**Records for processing**
= Beginning of Section =

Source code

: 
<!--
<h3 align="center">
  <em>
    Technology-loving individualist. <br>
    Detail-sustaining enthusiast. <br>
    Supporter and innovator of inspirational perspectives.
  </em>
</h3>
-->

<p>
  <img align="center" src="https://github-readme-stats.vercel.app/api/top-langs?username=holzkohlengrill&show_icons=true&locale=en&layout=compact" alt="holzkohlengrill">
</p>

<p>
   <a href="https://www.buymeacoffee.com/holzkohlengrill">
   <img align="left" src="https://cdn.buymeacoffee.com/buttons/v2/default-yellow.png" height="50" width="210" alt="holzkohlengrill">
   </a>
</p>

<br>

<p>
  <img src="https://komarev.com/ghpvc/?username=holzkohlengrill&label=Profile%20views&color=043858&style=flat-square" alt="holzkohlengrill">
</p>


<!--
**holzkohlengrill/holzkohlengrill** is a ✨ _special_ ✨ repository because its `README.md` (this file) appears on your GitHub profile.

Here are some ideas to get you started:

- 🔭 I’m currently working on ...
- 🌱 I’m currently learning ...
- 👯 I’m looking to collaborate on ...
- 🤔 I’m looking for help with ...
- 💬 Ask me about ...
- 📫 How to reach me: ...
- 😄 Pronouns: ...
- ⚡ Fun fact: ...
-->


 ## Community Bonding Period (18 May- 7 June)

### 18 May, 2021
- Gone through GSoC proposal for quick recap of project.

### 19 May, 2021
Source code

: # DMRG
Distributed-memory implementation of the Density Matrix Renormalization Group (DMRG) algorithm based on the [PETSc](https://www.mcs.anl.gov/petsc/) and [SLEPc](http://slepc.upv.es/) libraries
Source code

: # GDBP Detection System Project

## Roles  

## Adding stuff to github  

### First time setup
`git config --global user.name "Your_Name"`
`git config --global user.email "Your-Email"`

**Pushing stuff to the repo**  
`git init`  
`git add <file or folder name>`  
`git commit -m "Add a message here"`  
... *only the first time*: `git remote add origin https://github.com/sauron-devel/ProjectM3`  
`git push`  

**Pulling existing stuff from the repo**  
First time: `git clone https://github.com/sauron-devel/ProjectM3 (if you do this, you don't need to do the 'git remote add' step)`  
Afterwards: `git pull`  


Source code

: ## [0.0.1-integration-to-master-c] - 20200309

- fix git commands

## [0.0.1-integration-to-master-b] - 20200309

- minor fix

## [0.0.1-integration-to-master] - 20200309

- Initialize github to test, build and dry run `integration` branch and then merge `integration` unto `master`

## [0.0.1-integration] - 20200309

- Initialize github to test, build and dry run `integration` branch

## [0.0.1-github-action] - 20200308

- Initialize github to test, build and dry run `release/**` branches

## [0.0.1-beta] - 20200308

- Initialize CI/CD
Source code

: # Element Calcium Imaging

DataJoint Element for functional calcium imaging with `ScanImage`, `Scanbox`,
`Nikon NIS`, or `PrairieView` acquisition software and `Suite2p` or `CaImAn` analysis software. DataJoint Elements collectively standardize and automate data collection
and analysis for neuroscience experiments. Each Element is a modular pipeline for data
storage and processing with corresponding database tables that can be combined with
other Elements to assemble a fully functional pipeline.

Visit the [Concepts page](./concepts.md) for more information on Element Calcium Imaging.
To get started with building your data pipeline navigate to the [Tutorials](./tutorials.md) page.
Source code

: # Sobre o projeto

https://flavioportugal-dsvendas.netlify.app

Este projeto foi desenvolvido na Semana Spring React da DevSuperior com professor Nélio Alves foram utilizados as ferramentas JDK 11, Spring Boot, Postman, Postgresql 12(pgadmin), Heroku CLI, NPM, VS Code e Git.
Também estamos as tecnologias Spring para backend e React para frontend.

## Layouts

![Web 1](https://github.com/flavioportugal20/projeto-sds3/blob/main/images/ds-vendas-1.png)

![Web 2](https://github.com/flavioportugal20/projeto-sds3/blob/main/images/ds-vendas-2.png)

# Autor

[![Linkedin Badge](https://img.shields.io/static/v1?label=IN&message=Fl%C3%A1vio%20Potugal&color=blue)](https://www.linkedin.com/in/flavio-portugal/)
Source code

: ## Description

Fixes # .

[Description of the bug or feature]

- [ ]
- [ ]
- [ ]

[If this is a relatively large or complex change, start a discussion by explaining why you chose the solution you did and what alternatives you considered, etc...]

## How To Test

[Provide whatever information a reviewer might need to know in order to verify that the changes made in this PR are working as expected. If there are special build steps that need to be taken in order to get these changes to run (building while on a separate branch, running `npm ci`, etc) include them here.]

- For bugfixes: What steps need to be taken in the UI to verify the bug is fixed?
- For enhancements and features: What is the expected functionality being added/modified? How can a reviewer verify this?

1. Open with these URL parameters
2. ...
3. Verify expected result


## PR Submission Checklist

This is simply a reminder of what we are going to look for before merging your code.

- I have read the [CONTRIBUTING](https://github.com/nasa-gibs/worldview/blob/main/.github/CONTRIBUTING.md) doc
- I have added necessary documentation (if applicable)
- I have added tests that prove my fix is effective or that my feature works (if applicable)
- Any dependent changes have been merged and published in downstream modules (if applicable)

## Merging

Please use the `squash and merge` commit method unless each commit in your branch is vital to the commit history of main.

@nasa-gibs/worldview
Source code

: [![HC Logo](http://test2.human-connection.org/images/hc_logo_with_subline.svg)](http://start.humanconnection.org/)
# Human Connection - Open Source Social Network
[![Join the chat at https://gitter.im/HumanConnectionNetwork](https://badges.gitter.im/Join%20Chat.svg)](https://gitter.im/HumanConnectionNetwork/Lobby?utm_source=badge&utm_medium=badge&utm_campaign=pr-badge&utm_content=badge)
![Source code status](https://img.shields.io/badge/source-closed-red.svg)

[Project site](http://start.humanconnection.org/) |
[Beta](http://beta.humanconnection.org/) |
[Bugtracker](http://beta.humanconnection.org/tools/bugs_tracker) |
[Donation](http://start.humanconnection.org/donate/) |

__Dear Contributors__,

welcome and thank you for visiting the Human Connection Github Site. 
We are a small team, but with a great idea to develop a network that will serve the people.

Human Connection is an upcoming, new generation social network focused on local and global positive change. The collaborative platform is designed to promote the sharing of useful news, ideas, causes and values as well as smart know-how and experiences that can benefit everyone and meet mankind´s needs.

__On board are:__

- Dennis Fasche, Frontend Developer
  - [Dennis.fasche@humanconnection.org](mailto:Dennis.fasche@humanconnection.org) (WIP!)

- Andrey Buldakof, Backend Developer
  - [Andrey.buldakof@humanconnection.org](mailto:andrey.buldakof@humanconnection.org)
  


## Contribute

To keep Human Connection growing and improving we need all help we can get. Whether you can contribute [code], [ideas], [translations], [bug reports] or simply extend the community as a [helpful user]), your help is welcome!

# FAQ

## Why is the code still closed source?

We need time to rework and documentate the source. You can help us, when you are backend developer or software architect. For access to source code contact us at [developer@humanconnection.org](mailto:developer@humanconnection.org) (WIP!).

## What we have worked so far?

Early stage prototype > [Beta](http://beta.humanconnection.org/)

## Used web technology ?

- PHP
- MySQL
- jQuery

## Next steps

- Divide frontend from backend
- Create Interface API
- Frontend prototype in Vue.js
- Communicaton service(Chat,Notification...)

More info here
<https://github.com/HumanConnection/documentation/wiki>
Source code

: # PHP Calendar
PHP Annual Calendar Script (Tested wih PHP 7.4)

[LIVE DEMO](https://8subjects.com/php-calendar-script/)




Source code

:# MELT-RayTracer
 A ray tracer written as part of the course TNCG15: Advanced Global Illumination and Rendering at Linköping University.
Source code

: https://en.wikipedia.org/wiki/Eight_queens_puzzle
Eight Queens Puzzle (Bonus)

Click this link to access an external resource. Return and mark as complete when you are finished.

= End of Section =

**Work order**
Filter the listing for the word "Andrey" and copy each line that has it.

**Output**
- Andrey Buldakof, Backend Developer
  - [Andrey.buldakof@humanconnection.org](mailto:andrey.buldakof@humanconnection.org)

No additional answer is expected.